**Provided records:**
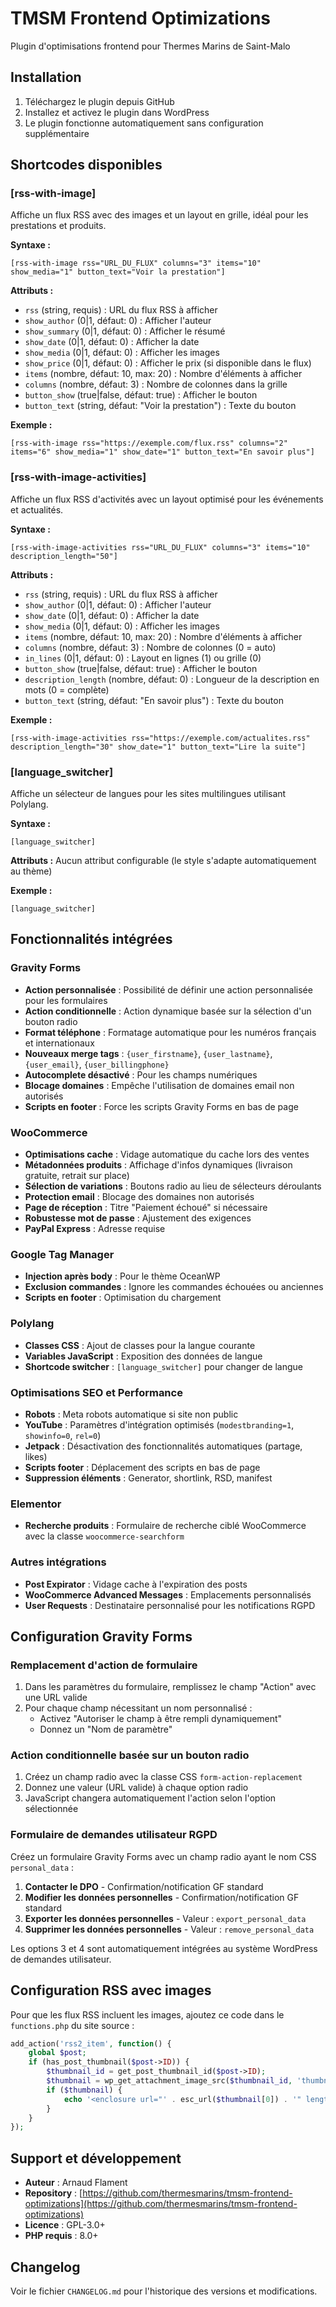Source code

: # TMSM Frontend Optimizations

Plugin d'optimisations frontend pour Thermes Marins de Saint-Malo

## Installation

1. Téléchargez le plugin depuis GitHub
2. Installez et activez le plugin dans WordPress
3. Le plugin fonctionne automatiquement sans configuration supplémentaire

## Shortcodes disponibles

### [rss-with-image]

Affiche un flux RSS avec des images et un layout en grille, idéal pour les prestations et produits.

**Syntaxe :**
```
[rss-with-image rss="URL_DU_FLUX" columns="3" items="10" show_media="1" button_text="Voir la prestation"]
```

**Attributs :**
- `rss` (string, requis) : URL du flux RSS à afficher
- `show_author` (0|1, défaut: 0) : Afficher l'auteur
- `show_summary` (0|1, défaut: 0) : Afficher le résumé
- `show_date` (0|1, défaut: 0) : Afficher la date
- `show_media` (0|1, défaut: 0) : Afficher les images
- `show_price` (0|1, défaut: 0) : Afficher le prix (si disponible dans le flux)
- `items` (nombre, défaut: 10, max: 20) : Nombre d'éléments à afficher
- `columns` (nombre, défaut: 3) : Nombre de colonnes dans la grille
- `button_show` (true|false, défaut: true) : Afficher le bouton
- `button_text` (string, défaut: "Voir la prestation") : Texte du bouton

**Exemple :**
```
[rss-with-image rss="https://exemple.com/flux.rss" columns="2" items="6" show_media="1" show_date="1" button_text="En savoir plus"]
```

### [rss-with-image-activities]

Affiche un flux RSS d'activités avec un layout optimisé pour les événements et actualités.

**Syntaxe :**
```
[rss-with-image-activities rss="URL_DU_FLUX" columns="3" items="10" description_length="50"]
```

**Attributs :**
- `rss` (string, requis) : URL du flux RSS à afficher
- `show_author` (0|1, défaut: 0) : Afficher l'auteur
- `show_date` (0|1, défaut: 0) : Afficher la date
- `show_media` (0|1, défaut: 0) : Afficher les images
- `items` (nombre, défaut: 10, max: 20) : Nombre d'éléments à afficher
- `columns` (nombre, défaut: 3) : Nombre de colonnes (0 = auto)
- `in_lines` (0|1, défaut: 0) : Layout en lignes (1) ou grille (0)
- `button_show` (true|false, défaut: true) : Afficher le bouton
- `description_length` (nombre, défaut: 0) : Longueur de la description en mots (0 = complète)
- `button_text` (string, défaut: "En savoir plus") : Texte du bouton

**Exemple :**
```
[rss-with-image-activities rss="https://exemple.com/actualites.rss" description_length="30" show_date="1" button_text="Lire la suite"]
```

### [language_switcher]

Affiche un sélecteur de langues pour les sites multilingues utilisant Polylang.

**Syntaxe :**
```
[language_switcher]
```

**Attributs :** Aucun attribut configurable (le style s'adapte automatiquement au thème)

**Exemple :**
```
[language_switcher]
```

## Fonctionnalités intégrées

### Gravity Forms
- **Action personnalisée** : Possibilité de définir une action personnalisée pour les formulaires
- **Action conditionnelle** : Action dynamique basée sur la sélection d'un bouton radio
- **Format téléphone** : Formatage automatique pour les numéros français et internationaux
- **Nouveaux merge tags** : `{user_firstname}`, `{user_lastname}`, `{user_email}`, `{user_billingphone}`
- **Autocomplete désactivé** : Pour les champs numériques
- **Blocage domaines** : Empêche l'utilisation de domaines email non autorisés
- **Scripts en footer** : Force les scripts Gravity Forms en bas de page

### WooCommerce
- **Optimisations cache** : Vidage automatique du cache lors des ventes
- **Métadonnées produits** : Affichage d'infos dynamiques (livraison gratuite, retrait sur place)
- **Sélection de variations** : Boutons radio au lieu de sélecteurs déroulants
- **Protection email** : Blocage des domaines non autorisés
- **Page de réception** : Titre "Paiement échoué" si nécessaire
- **Robustesse mot de passe** : Ajustement des exigences
- **PayPal Express** : Adresse requise

### Google Tag Manager
- **Injection après body** : Pour le thème OceanWP
- **Exclusion commandes** : Ignore les commandes échouées ou anciennes
- **Scripts en footer** : Optimisation du chargement

### Polylang
- **Classes CSS** : Ajout de classes pour la langue courante
- **Variables JavaScript** : Exposition des données de langue
- **Shortcode switcher** : `[language_switcher]` pour changer de langue

### Optimisations SEO et Performance
- **Robots** : Meta robots automatique si site non public
- **YouTube** : Paramètres d'intégration optimisés (`modestbranding=1`, `showinfo=0`, `rel=0`)
- **Jetpack** : Désactivation des fonctionnalités automatiques (partage, likes)
- **Scripts footer** : Déplacement des scripts en bas de page
- **Suppression éléments** : Generator, shortlink, RSD, manifest

### Elementor
- **Recherche produits** : Formulaire de recherche ciblé WooCommerce avec la classe `woocommerce-searchform`

### Autres intégrations
- **Post Expirator** : Vidage cache à l'expiration des posts
- **WooCommerce Advanced Messages** : Emplacements personnalisés
- **User Requests** : Destinataire personnalisé pour les notifications RGPD

## Configuration Gravity Forms

### Remplacement d'action de formulaire

1. Dans les paramètres du formulaire, remplissez le champ "Action" avec une URL valide
2. Pour chaque champ nécessitant un nom personnalisé :
   - Activez "Autoriser le champ à être rempli dynamiquement"
   - Donnez un "Nom de paramètre"

### Action conditionnelle basée sur un bouton radio

1. Créez un champ radio avec la classe CSS `form-action-replacement`
2. Donnez une valeur (URL valide) à chaque option radio
3. JavaScript changera automatiquement l'action selon l'option sélectionnée

### Formulaire de demandes utilisateur RGPD

Créez un formulaire Gravity Forms avec un champ radio ayant le nom CSS `personal_data` :

1. **Contacter le DPO** - Confirmation/notification GF standard
2. **Modifier les données personnelles** - Confirmation/notification GF standard  
3. **Exporter les données personnelles** - Valeur : `export_personal_data`
4. **Supprimer les données personnelles** - Valeur : `remove_personal_data`

Les options 3 et 4 sont automatiquement intégrées au système WordPress de demandes utilisateur.

## Configuration RSS avec images

Pour que les flux RSS incluent les images, ajoutez ce code dans le `functions.php` du site source :

```php
add_action('rss2_item', function() {
    global $post;
    if (has_post_thumbnail($post->ID)) {
        $thumbnail_id = get_post_thumbnail_id($post->ID);
        $thumbnail = wp_get_attachment_image_src($thumbnail_id, 'thumbnail');
        if ($thumbnail) {
            echo '<enclosure url="' . esc_url($thumbnail[0]) . '" length="0" type="image/jpeg" />' . PHP_EOL;
        }
    }
});
```

## Support et développement

- **Auteur** : Arnaud Flament
- **Repository** : [https://github.com/thermesmarins/tmsm-frontend-optimizations](https://github.com/thermesmarins/tmsm-frontend-optimizations)
- **Licence** : GPL-3.0+
- **PHP requis** : 8.0+

## Changelog

Voir le fichier `CHANGELOG.md` pour l'historique des versions et modifications.
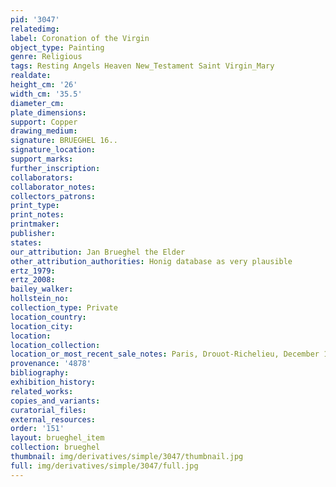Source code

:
 ```yaml
---
pid: '3047'
relatedimg: 
label: Coronation of the Virgin
object_type: Painting
genre: Religious
tags: Resting Angels Heaven New_Testament Saint Virgin_Mary
realdate: 
height_cm: '26'
width_cm: '35.5'
diameter_cm: 
plate_dimensions: 
support: Copper
drawing_medium: 
signature: BRUEGHEL 16..
signature_location: 
support_marks: 
further_inscription: 
collaborators: 
collaborator_notes: 
collectors_patrons: 
print_type: 
print_notes: 
printmaker: 
publisher: 
states: 
our_attribution: Jan Brueghel the Elder
other_attribution_authorities: Honig database as very plausible
ertz_1979: 
ertz_2008: 
bailey_walker: 
hollstein_no: 
collection_type: Private
location_country: 
location_city: 
location: 
location_collection: 
location_or_most_recent_sale_notes: Paris, Drouot-Richelieu, December 14, 1998
provenance: '4878'
bibliography: 
exhibition_history: 
related_works: 
copies_and_variants: 
curatorial_files: 
external_resources: 
order: '151'
layout: brueghel_item
collection: brueghel
thumbnail: img/derivatives/simple/3047/thumbnail.jpg
full: img/derivatives/simple/3047/full.jpg
---
```

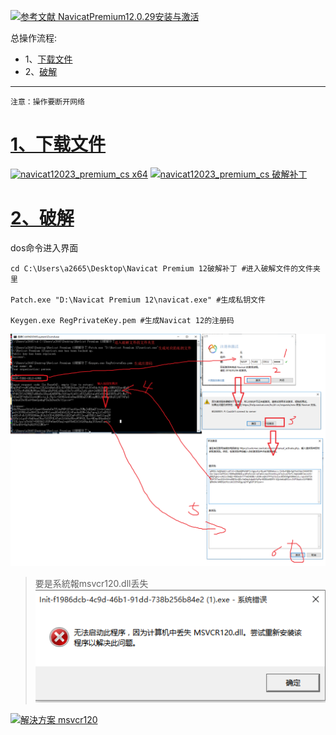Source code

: [![](https://img.shields.io/badge/参考文献-NavicatPremium12.0.29安装与激活-yellow.svg "参考文献 NavicatPremium12.0.29安装与激活")](https://www.jianshu.com/p/5f693b4c9468?mType=Group)


总操作流程:
- 1、[下载文件](#navicat-01)
- 2、[破解](#navicat-02)

----------

`注意：操作要断开网络`

# <a name="navicat-01" href="#" >1、下载文件</a>
[![](https://img.shields.io/badge/navicat12023_premium_cs-x64-green.svg "navicat12023_premium_cs x64")](https://pan.baidu.com/s/1FMB65oARRSCcOtakx0lRQQ)
[![](https://img.shields.io/badge/Navicat_Premium_12-破解补丁-green.svg "navicat12023_premium_cs 破解补丁")](https://pan.baidu.com/s/151_6s4z-_DjZRoq-FTDcMA)


# <a name="navicat-01" href="#" >2、破解</a>
dos命令进入界面

```
cd C:\Users\a2665\Desktop\Navicat Premium 12破解补丁 #进入破解文件的文件夹里

Patch.exe "D:\Navicat Premium 12\navicat.exe" #生成私钥文件

Keygen.exe RegPrivateKey.pem #生成Navicat 12的注册码
```
![](image/1-1.png)



>要是系統報msvcr120.dll丢失
![](image/1-2.png)


[![](https://img.shields.io/badge/解決方案-msvcr120-green.svg "解決方案 msvcr120")](https://pan.baidu.com/s/1GGMZ2j1a-18F3VgddxJlWQ)

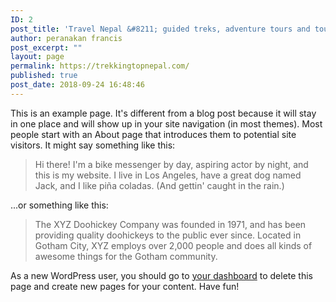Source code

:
 ```yaml
---
ID: 2
post_title: 'Travel Nepal &#8211; guided treks, adventure tours and tour planner in Nepal'
author: peranakan francis
post_excerpt: ""
layout: page
permalink: https://trekkingtopnepal.com/
published: true
post_date: 2018-09-24 16:48:46
---
```

This is an example page. It's different from a blog post because it will stay in one place and will show up in your site navigation (in most themes). Most people start with an About page that introduces them to potential site visitors. It might say something like this:
<blockquote>Hi there! I'm a bike messenger by day, aspiring actor by night, and this is my website. I live in Los Angeles, have a great dog named Jack, and I like piña coladas. (And gettin' caught in the rain.)</blockquote>
...or something like this:
<blockquote>The XYZ Doohickey Company was founded in 1971, and has been providing quality doohickeys to the public ever since. Located in Gotham City, XYZ employs over 2,000 people and does all kinds of awesome things for the Gotham community.</blockquote>
As a new WordPress user, you should go to <a href="http://52.70.50.211/wp-admin/">your dashboard</a> to delete this page and create new pages for your content. Have fun!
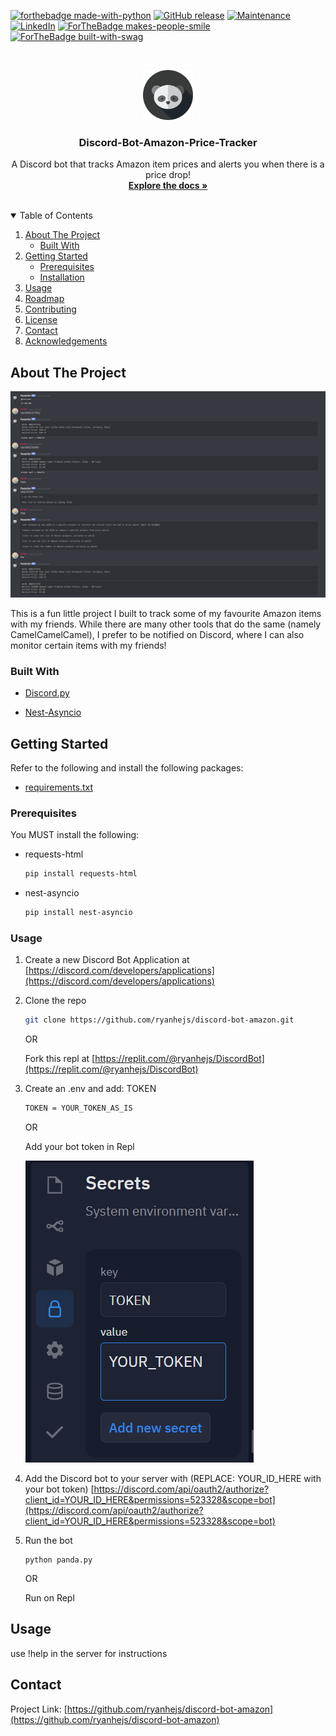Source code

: <!--
*** Thanks for checking out the Best-README-Template. If you have a suggestion
*** that would make this better, please fork the repo and create a pull request
*** or simply open an issue with the tag "enhancement".
*** Thanks again! Now go create something AMAZING! :D
-->



<!-- PROJECT SHIELDS -->
<!--
*** I'm using markdown "reference style" links for readability.
*** Reference links are enclosed in brackets [ ] instead of parentheses ( ).
*** See the bottom of this document for the declaration of the reference variables
*** for contributors-url, forks-url, etc. This is an optional, concise syntax you may use.
*** https://www.markdownguide.org/basic-syntax/#reference-style-links
-->
[![forthebadge made-with-python](http://ForTheBadge.com/images/badges/made-with-python.svg)](https://www.python.org/)
[![GitHub release](https://img.shields.io/github/release/Naereen/StrapDown.js.svg)](https://GitHub.com/Naereen/StrapDown.js/releases/)
[![Maintenance](https://img.shields.io/badge/Maintained%3F-yes-green.svg)](https://GitHub.com/Naereen/StrapDown.js/graphs/commit-activity)
[![LinkedIn][linkedin-shield]][linkedin-url]
[![ForTheBadge makes-people-smile](http://ForTheBadge.com/images/badges/makes-people-smile.svg)](http://ForTheBadge.com)
[![ForTheBadge built-with-swag](http://ForTheBadge.com/images/badges/built-with-swag.svg)](https://GitHub.com/Naereen/)


<!-- PROJECT LOGO -->
<br />
<p align="center">
  <a href="https://github.com/othneildrew/Best-README-Template">
    <img src="images/logo.png" alt="Logo" width="80" height="80">
  </a>

  <h3 align="center">Discord-Bot-Amazon-Price-Tracker</h3>

  <p align="center">
    A Discord bot that tracks Amazon item prices and alerts you when there is a price drop!
    <br />
    <a href="https://github.com/ryanhejs/discord-bot-amazon/blob/main/README.md"><strong>Explore the docs »</strong></a>
    <br />
    <br />
  </p>
</p>



<!-- TABLE OF CONTENTS -->
<details open="open">
  <summary>Table of Contents</summary>
  <ol>
    <li>
      <a href="#about-the-project">About The Project</a>
      <ul>
        <li><a href="#built-with">Built With</a></li>
      </ul>
    </li>
    <li>
      <a href="#getting-started">Getting Started</a>
      <ul>
        <li><a href="#prerequisites">Prerequisites</a></li>
        <li><a href="#installation">Installation</a></li>
      </ul>
    </li>
    <li><a href="#usage">Usage</a></li>
    <li><a href="#roadmap">Roadmap</a></li>
    <li><a href="#contributing">Contributing</a></li>
    <li><a href="#license">License</a></li>
    <li><a href="#contact">Contact</a></li>
    <li><a href="#acknowledgements">Acknowledgements</a></li>
  </ol>
</details>



<!-- ABOUT THE PROJECT -->
## About The Project


[![Product Name Screen Shot][product-screenshot]](https://github.com/ryanhejs/discord-bot-amazon)

This is a fun little project I built to track some of my favourite Amazon items with my friends. 
While there are many other tools that do the same (namely CamelCamelCamel), I prefer to be notified on Discord, where I can also monitor certain items with my friends!


### Built With

* [Discord.py](https://pypi.org/project/discord.py/)

* [Nest-Asyncio](https://pypi.org/project/nest-asyncio/)


<!-- GETTING STARTED -->
## Getting Started

Refer to the following and install the following packages:
* [requirements.txt](https://github.com/ryanhejs/discord-bot-amazon/blob/main/requirements.txt)


### Prerequisites

You MUST install the following:
* requests-html
  ```sh
  pip install requests-html
  ```
* nest-asyncio
  ```sh
  pip install nest-asyncio
  ```


### Usage

1. Create a new Discord Bot Application at [https://discord.com/developers/applications](https://discord.com/developers/applications)

2. Clone the repo
   ```sh
   git clone https://github.com/ryanhejs/discord-bot-amazon.git
   ```
   OR
   
   Fork this repl at [https://replit.com/@ryanhejs/DiscordBot](https://replit.com/@ryanhejs/DiscordBot)
   
3. Create an .env and add:
   TOKEN
    ```sh
    TOKEN = YOUR_TOKEN_AS_IS
    ```
    OR 
    
    Add your bot token in Repl
    
    [![Token Screen Shot][token-screenshot]](https://github.com/ryanhejs/discord-bot-amazon)

4. Add the Discord bot to your server with (REPLACE: YOUR_ID_HERE with your bot token) 
   [https://discord.com/api/oauth2/authorize?client_id=YOUR_ID_HERE&permissions=523328&scope=bot](https://discord.com/api/oauth2/authorize?client_id=YOUR_ID_HERE&permissions=523328&scope=bot)

5. Run the bot
   ```Run the bot locally
   python panda.py
   ```
   OR
   
   Run on Repl

<!-- USAGE EXAMPLES -->
## Usage

use !help in the server for instructions


<!-- CONTACT -->
## Contact

Project Link: [https://github.com/ryanhejs/discord-bot-amazon](https://github.com/ryanhejs/discord-bot-amazon)








<!-- MARKDOWN LINKS & IMAGES -->
<!-- https://www.markdownguide.org/basic-syntax/#reference-style-links -->
[contributors-shield]: https://camo.githubusercontent.com/722ed996e8a33a765175c0e64abd933d0350ce67263ffce77a32d6b6827e40f4/68747470733a2f2f696d672e736869656c64732e696f2f62616467652f253230253230636f6e7472696275746572732d312d696e666f726d6174696f6e616c
[contributors-url]: https://github.com/ryanhejs/discord-bot-amazon/graphs/contributors
[linkedin-shield]: https://img.shields.io/badge/-LinkedIn-black.svg?style=for-the-badge&logo=linkedin&colorB=555
[linkedin-url]: https://www.linkedin.com/in/ryanhejs
[product-screenshot]: images/ss.png
[token-screenshot]: images/token.png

**Exercise:**
Determine the number of lines in the listing above containing the word "chaque"; respond with that figure only.

**Answer space:**
2